We deal here with persistent wrongdoing involving more than twelve clients, knowing misappropriations of funds for the attorney's benefit, and the conversion (intentional deprivation) of client funds. No attorney needs to be an older or long-time member of the bar or to have been trained and supervised in the conduct of his practice to know that what the attorney repeatedly did here is repugnant to the standards of the legal profession. The absence of prior discipline, as opposed to the existence of prior discipline, is not a substantial factor in selecting the level of discipline. See Matter of Pike, 408 Mass. 740, 745 (1990); Matter of Alter, 389 Mass. 153, 157 (1983). The attorney substantially impugned the integrity of the bar of the Commonwealth in the eyes of more than twelve clients and various other people who knew of his actions.
Disbarment or indefinite suspension is the presumptively correct discipline in this case. Matter of the Discipline of an Attorney, supra at 836-837 (accepting as a general guide that "[i]ntentional use [of clients' funds], with intent to deprive or with actual deprivation, should be disciplined by disbarment or indefinite suspension").[4] See Matter of Clooney, 403 Mass. 654, 657-658 (1988); Matter of McInerney, 389 *292 Mass. 528, 531 (1983). The absence of restitution is a factor in choosing between disbarment and indefinite suspension, as is the fact (not considered by the hearing committee or the board) that, following his temporary suspension, the attorney failed to comply with the terms of his suspension. He did not notify his clients, failed to withdraw his court appearances, and did not file an affidavit of compliance. S.J.C. Rule 4:01, § 17, as appearing in 365 Mass. 696, 710-711 (1974). Although adjudged in contempt, he persisted in noncompliance, thereby requiring the appointment of a commissioner to protect his clients' interests.

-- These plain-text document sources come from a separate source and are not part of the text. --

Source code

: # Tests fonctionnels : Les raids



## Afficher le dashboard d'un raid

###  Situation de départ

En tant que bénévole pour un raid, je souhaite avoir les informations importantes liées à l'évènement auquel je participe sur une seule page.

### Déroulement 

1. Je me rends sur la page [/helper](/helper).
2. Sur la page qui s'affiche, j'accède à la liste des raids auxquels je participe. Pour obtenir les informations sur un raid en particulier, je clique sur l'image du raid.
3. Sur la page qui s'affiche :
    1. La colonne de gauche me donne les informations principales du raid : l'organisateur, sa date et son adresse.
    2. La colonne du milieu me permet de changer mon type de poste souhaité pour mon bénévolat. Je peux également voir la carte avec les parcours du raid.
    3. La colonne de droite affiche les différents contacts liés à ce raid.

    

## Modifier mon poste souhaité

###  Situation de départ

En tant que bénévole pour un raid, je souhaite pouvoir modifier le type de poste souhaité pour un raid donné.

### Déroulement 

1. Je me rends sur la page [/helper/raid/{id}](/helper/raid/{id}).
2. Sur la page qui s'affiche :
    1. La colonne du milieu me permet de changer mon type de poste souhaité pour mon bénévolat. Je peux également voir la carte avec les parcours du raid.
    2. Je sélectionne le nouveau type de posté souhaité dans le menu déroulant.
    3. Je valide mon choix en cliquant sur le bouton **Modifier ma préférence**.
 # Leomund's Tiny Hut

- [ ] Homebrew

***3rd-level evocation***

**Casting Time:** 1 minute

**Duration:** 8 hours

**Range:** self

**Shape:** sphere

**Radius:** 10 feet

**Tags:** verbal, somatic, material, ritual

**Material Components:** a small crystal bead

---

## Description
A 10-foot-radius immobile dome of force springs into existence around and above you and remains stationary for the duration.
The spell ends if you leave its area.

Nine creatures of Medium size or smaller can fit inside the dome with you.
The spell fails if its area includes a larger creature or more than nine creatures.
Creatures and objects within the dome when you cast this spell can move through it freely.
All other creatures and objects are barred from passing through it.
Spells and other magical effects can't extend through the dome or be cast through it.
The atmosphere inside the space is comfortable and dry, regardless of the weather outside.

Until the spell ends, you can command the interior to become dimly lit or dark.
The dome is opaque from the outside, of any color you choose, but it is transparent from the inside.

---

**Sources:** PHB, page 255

The attorney's repetitive wrongdoing; his conversion of clients' funds; the loss of funds by one client; the attorney's continued wrongdoing, even after disciplinary proceedings had commenced; and the absence of any substantial mitigating factor, collectively, support an order of disbarment. The attorney's obstinate failure to comply with the notice requirements of this court following his temporary suspension is not necessary to but strengthens that conclusion.
A judgment of disbarment shall be entered.
So ordered.
NOTES
[1] With exceptions not relevant here, DR 9-102 (A) provides, "All funds of clients paid to a lawyer or law firm, other than advances for costs and expenses, shall be deposited in one or more identifiable bank accounts maintained in the State in which the law office is situated and no funds belonging to the lawyer or law firm shall be deposited therein."
[2] DR 1-102 (A) (4) and (6) provide, "A lawyer shall not: ... (4) Engage in conduct involving dishonesty, fraud, deceit, or misrepresentation.... (6) Engage in any other conduct that adversely reflects on his fitness to practice law."
[3] DR 9-102 (B) (1) and (4) provide, "A lawyer shall: (1) Promptly notify a client of the receipt of his funds, securities, or other properties.... (4) Promptly pay or deliver to the client as requested by a client the funds, securities, or other properties in the possession of the lawyer which the client is entitled to receive."
[4] If, as in this case, the full court has spoken definitively on a subject, the opinions of individual Justices of this court are not appropriate precedent. Matter of Driscoll, 410 Mass. 695, 705 (1991) (Greaney, J., dissenting).